Жмакин поднялся, чтобы уйти к себе, но Корчмаренко его не пустил.
— Ничего, ничего, — говорил он, — оставайся. Успеешь отоспаться — молодой еще. Кабы жена была, ну, дело другое.
И смеялся, сотрясая весь дом.
Жмакин тоже присел к овальному столу.
— И пить будем, — сказал Корчмаренко, — и гулять будем, а смерть придет — помирать будем. Верно, Алферыч?
Алферыч взглянул озорными глазами на Жмакина и, вздохнув, сказал:
— Не без этого, Петр Игнатьевич.
Потом Корчмаренко вынес из соседней комнаты скрипку, поколдовал над ней, отвел бороду направо и, взмахнув не без кокетства смычком, сыграл мазурку Венявского. Играл он хорошо, лицо у него сделалось вдруг печальным, большой курносый нос покраснел. Дормидонов слушали удивленно, почти восторженно, Алферыч задумался, выдавливал ногтем на скатерти крестики. Жмакин слушал и жалел почему-то себя. Из кухни вышла Клавдя, дочь Корчмаренки — розовая от жара плиты, миловидная, прислонилась спиной к печке, сразу же заплакала, махнула рукой и ушла.
— Эх, Клавдя, — с грустью сказал Корчмаренко, — сама мужика выгнала и сама жалеет. А мужик непутевый, дурной…
Он вдруг зарычал, как медведь, налился кровью и захохотал.
— Как она его метелкой, — давясь от смеха, говорил он, — и слева, и справа, и опять поперек. А я говорю — правильно, Клавдия! Так и выгнала!
Он вскинул скрипку к плечу, прижал ее бородою и начал играть что-то осторожное, скользящее, легко, бросил наполовине, чихнул и, угрожающе подняв скрипку над головой, пошел в кухню. Через секунду из передней донесся его уговаривающе-рокочущий бас и всхлипывания Клавди, потом слова:
— Ну и пес с ним, коли он такой подлюга, подумаешь, невидаль…
Ужин был обильный, вкусный, веселый.
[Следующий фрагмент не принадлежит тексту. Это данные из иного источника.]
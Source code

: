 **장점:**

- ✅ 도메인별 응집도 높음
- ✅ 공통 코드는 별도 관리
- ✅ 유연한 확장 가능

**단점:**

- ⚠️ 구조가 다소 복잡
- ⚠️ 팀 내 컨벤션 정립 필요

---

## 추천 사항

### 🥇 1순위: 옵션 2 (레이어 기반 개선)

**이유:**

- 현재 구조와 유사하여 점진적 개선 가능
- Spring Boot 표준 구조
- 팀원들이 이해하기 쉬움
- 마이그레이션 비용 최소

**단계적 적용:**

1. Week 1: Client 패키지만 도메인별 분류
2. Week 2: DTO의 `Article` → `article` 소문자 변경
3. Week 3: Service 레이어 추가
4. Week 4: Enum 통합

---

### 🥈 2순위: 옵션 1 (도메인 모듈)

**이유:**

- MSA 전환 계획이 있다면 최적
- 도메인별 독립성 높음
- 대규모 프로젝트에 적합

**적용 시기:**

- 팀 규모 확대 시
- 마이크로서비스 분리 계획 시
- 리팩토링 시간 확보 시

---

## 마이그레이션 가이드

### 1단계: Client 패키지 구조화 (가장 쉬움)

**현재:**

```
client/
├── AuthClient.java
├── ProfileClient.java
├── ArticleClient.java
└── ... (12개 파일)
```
Много пили. Клавдя развеселилась и сидела рядом со Жмакиным; он искоса на нее поглядывал, и каждый раз она ему робко и виновато улыбалась. Пили за хозяина, он смущался, тряс большой, всклокоченной головою и говорил каждый раз одно и то же:
— Чего ж за меня, выпьем за всех.
Говорили про завод, про техника Еремкина, про бюро технического нормирования, про то, что всю фрумкинскую компанию надо с завода гнать в три шеи. Жмакин чокнулся с Клавдией, и они выпили отдельно.
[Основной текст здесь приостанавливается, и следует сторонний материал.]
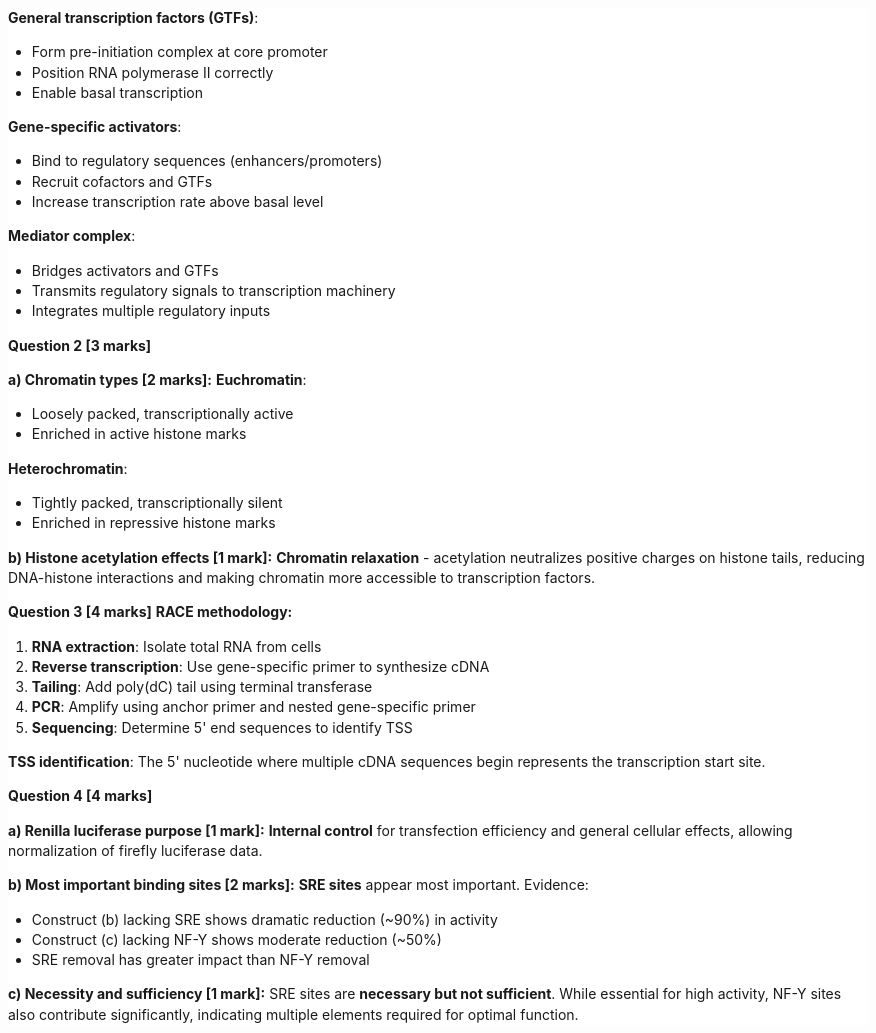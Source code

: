 **General transcription factors (GTFs)**:
- Form pre-initiation complex at core promoter
- Position RNA polymerase II correctly
- Enable basal transcription

**Gene-specific activators**:
- Bind to regulatory sequences (enhancers/promoters)
- Recruit cofactors and GTFs
- Increase transcription rate above basal level

**Mediator complex**:
- Bridges activators and GTFs
- Transmits regulatory signals to transcription machinery
- Integrates multiple regulatory inputs

**Question 2 [3 marks]**

**a) Chromatin types [2 marks]:**
**Euchromatin**: 
- Loosely packed, transcriptionally active
- Enriched in active histone marks

**Heterochromatin**:
- Tightly packed, transcriptionally silent
- Enriched in repressive histone marks

**b) Histone acetylation effects [1 mark]:**
**Chromatin relaxation** - acetylation neutralizes positive charges on histone tails, reducing DNA-histone interactions and making chromatin more accessible to transcription factors.

**Question 3 [4 marks]**
**RACE methodology:**

1. **RNA extraction**: Isolate total RNA from cells
2. **Reverse transcription**: Use gene-specific primer to synthesize cDNA
3. **Tailing**: Add poly(dC) tail using terminal transferase
4. **PCR**: Amplify using anchor primer and nested gene-specific primer
5. **Sequencing**: Determine 5' end sequences to identify TSS

**TSS identification**: The 5' nucleotide where multiple cDNA sequences begin represents the transcription start site.

**Question 4 [4 marks]**

**a) Renilla luciferase purpose [1 mark]:**
**Internal control** for transfection efficiency and general cellular effects, allowing normalization of firefly luciferase data.

**b) Most important binding sites [2 marks]:**
**SRE sites** appear most important. Evidence:
- Construct (b) lacking SRE shows dramatic reduction (~90%) in activity
- Construct (c) lacking NF-Y shows moderate reduction (~50%)
- SRE removal has greater impact than NF-Y removal

**c) Necessity and sufficiency [1 mark]:**
SRE sites are **necessary but not sufficient**. While essential for high activity, NF-Y sites also contribute significantly, indicating multiple elements required for optimal function.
— Ты партийный, — сказал Дормидонов Корчмаренке, — тебе начинать. Поставь вопрос на производственном совещании.
— Тут дело не в партийности, — сказал Корчмаренко, — причем тут партийность. Пожалуйста — выступай!
Они заспорили.
Жмакин вдруг очень удивился, что Корчмаренко партийный.
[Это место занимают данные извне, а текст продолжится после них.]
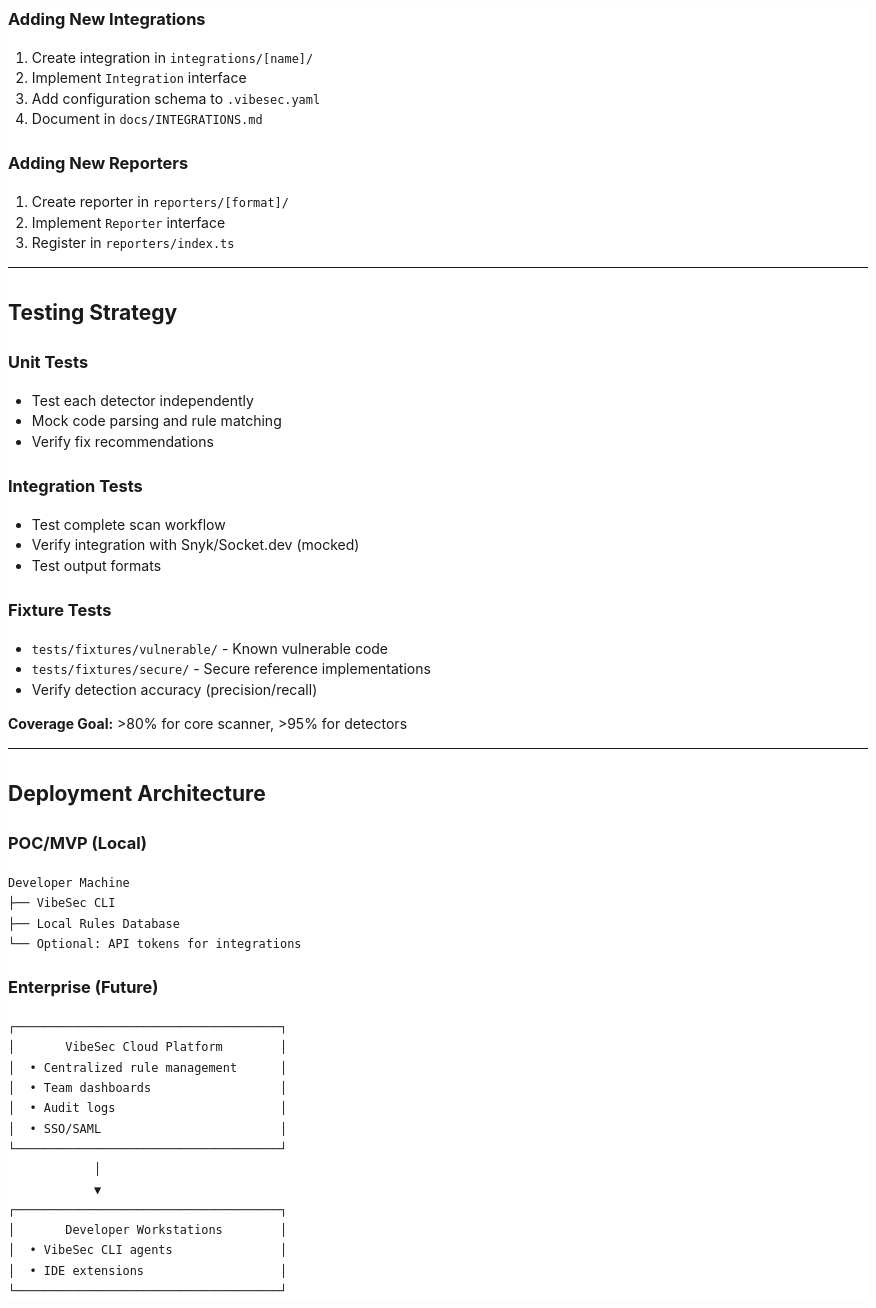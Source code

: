 ### Adding New Integrations

1. Create integration in `integrations/[name]/`
2. Implement `Integration` interface
3. Add configuration schema to `.vibesec.yaml`
4. Document in `docs/INTEGRATIONS.md`

### Adding New Reporters

1. Create reporter in `reporters/[format]/`
2. Implement `Reporter` interface
3. Register in `reporters/index.ts`

---

## Testing Strategy

### Unit Tests
- Test each detector independently
- Mock code parsing and rule matching
- Verify fix recommendations

### Integration Tests
- Test complete scan workflow
- Verify integration with Snyk/Socket.dev (mocked)
- Test output formats

### Fixture Tests
- `tests/fixtures/vulnerable/` - Known vulnerable code
- `tests/fixtures/secure/` - Secure reference implementations
- Verify detection accuracy (precision/recall)

**Coverage Goal:** >80% for core scanner, >95% for detectors

---

## Deployment Architecture

### POC/MVP (Local)
```
Developer Machine
├── VibeSec CLI
├── Local Rules Database
└── Optional: API tokens for integrations
```

### Enterprise (Future)
```
┌─────────────────────────────────────┐
│       VibeSec Cloud Platform        │
│  • Centralized rule management      │
│  • Team dashboards                  │
│  • Audit logs                       │
│  • SSO/SAML                         │
└─────────────────────────────────────┘
            │
            ▼
┌─────────────────────────────────────┐
│       Developer Workstations        │
│  • VibeSec CLI agents               │
│  • IDE extensions                   │
└─────────────────────────────────────┘
```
Пришла старуха с огромным блюдом горячих оладий и села между Жмакиным и Алферычем. Жмакин все больше пьянел. Старуха положила ему на тарелку оладий, сметаны, какой-то рыбы.
— Не могу, наелся, — говорил Жмакин и проводил рукою по горлу, — мерси, не могу.
Но старуха отмахивалась.
Он налил ей большую стопку, чокнулся и поклонился до самого стола.
— Вашу руку, — сказал он, — бабушка!
Он пожал ее руку и еще раз поклонился, потом выпил с Клавдией. Теперь ему казалось, что он уже давно, чуть ли не всегда, живет здесь, в этом домике, участвует в таких разговорах, слушает радио, играет в шахматы.
— Позвольте, — сказал он и протянул руку с растопыренными пальцами над столом, — позвольте, я не понимаю, в чем у вас спор.
Ему объяснили.
— Ну хорошо, — сказал он, — а дальше?
— Ну и все, — сказал Корчмаренко.
— Я беспартийный человек, — сказал Жмакин, — не понимаю. — Ему очень хотелось, чтобы все его слушали, хоть говорить было нечего. — Не понимаю, — повторил он.
— Э, брат! — засмеялся Корчмаренко.
Жмакин вдруг увидел, что Корчмаренко трезвый, и ему стало стыдно, но в следующую секунду он уже решил, что пьян-то как раз Корчмаренко, а он, Жмакин, трезвый, и, решив так, он сказал: «Э, брат» — и сам погрозил Корчмаренке пальцем. Все засмеялись, и он тоже засмеялся громче и веселее всех и грозил до тех пор, пока Клавдия не взяла его за руку и не спрятала руку с упрямым пальцем под стол. Тогда он встал и, не одеваясь, без шапки, вышел из дому на мороз, чтобы посмотреть, — ему казалось, что надобно обязательно посмотреть, все ли в порядке.
— Все в порядке, — бормотал он, шагая по скрипящему, сияющему под луной снегу, — все в порядочке, все в порядке.
Мороз жег его, стыли кончики пальцев и уши, но он не замечал, — ему было чудно, весело, и что-то лихое и вместе с тем покойное и простое было в его душе. Он шел и шел, дорога переливалась, везде кругом лежал тихий зимний снег, все было неподвижно и безмолвно, и только он один шел в этом безмолвии, нарушал его, покорял.